Topi Robinson
- Full name: Topi Patuki Robinson
- Date of birth: 1 January 1906
- Place of birth: Little River, New Zealand
- Date of death: 2 August 1975 (aged 69)
- Place of death: Wairoa, New Zealand

Rugby union career
- Position(s): Loose forward

Provincial / State sides
- Years: Team / Apps / (Points)
- 1927–30: Canterbury / 21 / ()

International career
- Years: Team / Apps / (Points)
- 1928: New Zealand

= Topi Robinson =

Topi Patuki Robinson (1 January 1906 – 2 August 1975), also known as Toby Robinson, was a New Zealand international rugby union player.

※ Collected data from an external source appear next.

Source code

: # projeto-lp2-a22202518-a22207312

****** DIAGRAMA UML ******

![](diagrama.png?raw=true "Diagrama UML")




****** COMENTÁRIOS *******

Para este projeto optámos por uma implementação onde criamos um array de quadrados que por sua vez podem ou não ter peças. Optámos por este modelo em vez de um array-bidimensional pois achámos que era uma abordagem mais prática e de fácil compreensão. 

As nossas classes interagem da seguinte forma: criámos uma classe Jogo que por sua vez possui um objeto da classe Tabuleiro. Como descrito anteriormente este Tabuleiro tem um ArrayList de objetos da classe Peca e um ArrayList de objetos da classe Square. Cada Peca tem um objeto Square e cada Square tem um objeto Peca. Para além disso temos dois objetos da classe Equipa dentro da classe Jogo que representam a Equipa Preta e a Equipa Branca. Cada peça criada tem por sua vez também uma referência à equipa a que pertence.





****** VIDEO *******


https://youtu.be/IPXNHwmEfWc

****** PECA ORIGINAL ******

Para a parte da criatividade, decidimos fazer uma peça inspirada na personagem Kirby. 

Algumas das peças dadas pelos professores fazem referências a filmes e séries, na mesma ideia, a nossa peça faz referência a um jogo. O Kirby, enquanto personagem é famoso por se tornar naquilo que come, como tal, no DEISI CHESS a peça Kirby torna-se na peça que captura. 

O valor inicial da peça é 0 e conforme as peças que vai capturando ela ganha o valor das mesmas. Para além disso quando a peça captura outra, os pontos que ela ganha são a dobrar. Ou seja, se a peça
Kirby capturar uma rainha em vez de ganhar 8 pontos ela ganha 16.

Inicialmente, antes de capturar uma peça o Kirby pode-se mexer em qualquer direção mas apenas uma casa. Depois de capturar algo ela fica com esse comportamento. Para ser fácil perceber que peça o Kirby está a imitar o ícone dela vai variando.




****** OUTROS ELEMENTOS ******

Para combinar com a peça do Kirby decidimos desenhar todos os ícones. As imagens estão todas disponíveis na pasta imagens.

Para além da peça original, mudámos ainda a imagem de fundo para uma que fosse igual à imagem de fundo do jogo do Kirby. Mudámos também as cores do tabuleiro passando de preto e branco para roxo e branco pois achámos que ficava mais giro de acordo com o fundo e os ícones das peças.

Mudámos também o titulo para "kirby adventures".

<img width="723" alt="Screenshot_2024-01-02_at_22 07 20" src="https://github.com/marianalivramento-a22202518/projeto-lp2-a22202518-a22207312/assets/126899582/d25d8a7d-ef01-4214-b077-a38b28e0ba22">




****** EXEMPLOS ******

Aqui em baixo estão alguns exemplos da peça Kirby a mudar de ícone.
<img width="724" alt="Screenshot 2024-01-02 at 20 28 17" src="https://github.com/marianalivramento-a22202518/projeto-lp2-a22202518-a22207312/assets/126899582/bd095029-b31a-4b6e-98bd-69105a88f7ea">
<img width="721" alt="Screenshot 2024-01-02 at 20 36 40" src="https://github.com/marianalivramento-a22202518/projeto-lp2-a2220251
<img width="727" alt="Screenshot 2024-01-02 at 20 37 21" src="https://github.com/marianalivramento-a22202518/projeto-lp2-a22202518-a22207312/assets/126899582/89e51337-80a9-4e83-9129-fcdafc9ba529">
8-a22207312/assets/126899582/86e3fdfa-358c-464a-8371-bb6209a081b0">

One of eight siblings, Robinson hailed from Little River on the Banks Peninsular and was a brother of Canterbury/New Zealand Maori representative player Tom Robinson.

Robinson, a loose forward, played with rural club Te Kotahitanga and represented Canterbury.

In 1928, Robinson played three uncapped home fixtures for the All Blacks, scoring three tries. He marked his debut against New South Wales in Dunedin with a try and contributed a further two tries in a later fixture against West Coast-Buller.

Robinson was a great-great uncle of rugby player turned television presenter Melodie Robinson.